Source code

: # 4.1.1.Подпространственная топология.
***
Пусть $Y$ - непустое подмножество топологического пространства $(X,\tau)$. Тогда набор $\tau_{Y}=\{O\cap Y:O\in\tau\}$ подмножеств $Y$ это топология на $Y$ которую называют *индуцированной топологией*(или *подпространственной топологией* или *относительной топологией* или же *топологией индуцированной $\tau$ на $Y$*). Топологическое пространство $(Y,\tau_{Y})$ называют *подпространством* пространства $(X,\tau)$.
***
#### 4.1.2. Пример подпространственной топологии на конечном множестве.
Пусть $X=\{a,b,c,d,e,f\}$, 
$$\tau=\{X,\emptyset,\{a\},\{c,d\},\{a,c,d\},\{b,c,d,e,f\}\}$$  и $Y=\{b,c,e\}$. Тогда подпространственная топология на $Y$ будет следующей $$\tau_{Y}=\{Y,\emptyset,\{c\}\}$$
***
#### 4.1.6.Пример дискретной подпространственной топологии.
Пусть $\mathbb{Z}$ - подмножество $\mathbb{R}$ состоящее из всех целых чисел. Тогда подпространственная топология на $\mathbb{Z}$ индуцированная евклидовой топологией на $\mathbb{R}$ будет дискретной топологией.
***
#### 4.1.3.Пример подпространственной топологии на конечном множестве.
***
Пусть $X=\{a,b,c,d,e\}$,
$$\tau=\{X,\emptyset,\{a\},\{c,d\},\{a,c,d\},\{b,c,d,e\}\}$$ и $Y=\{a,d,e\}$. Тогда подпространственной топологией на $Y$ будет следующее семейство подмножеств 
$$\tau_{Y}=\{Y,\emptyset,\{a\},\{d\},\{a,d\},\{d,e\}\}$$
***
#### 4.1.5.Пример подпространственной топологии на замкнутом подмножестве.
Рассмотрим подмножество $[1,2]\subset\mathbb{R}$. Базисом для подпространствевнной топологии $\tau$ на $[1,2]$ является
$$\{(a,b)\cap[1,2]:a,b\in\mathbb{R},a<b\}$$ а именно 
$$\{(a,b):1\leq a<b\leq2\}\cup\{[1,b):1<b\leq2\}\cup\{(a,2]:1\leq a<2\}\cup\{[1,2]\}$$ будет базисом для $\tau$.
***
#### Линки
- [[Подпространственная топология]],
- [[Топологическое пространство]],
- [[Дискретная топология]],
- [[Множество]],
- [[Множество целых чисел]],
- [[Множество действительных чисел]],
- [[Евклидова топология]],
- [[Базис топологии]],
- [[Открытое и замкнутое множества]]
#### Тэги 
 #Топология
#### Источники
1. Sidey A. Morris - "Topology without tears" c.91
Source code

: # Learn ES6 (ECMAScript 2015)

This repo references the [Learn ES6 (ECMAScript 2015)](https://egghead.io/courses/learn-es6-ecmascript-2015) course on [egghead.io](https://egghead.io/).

Work to complete: Find the line that contains "базисом для $\tau$.". Restate it and all lines after it exactly, ending with the final line of the data.

Your response:
$$\{(a,b):1\leq a<b\leq2\}\cup\{[1,b):1<b\leq2\}\cup\{(a,2]:1\leq a<2\}\cup\{[1,2]\}$$ будет базисом для $\tau$.
***
#### Линки
- [[Подпространственная топология]],
- [[Топологическое пространство]],
- [[Дискретная топология]],
- [[Множество]],
- [[Множество целых чисел]],
- [[Множество действительных чисел]],
- [[Евклидова топология]],
- [[Базис топологии]],
- [[Открытое и замкнутое множества]]
#### Тэги 
 #Топология
#### Источники
1. Sidey A. Morris - "Topology without tears" c.91
Source code

: # Learn ES6 (ECMAScript 2015)

This repo references the [Learn ES6 (ECMAScript 2015)](https://egghead.io/courses/learn-es6-ecmascript-2015) course on [egghead.io](https://egghead.io/).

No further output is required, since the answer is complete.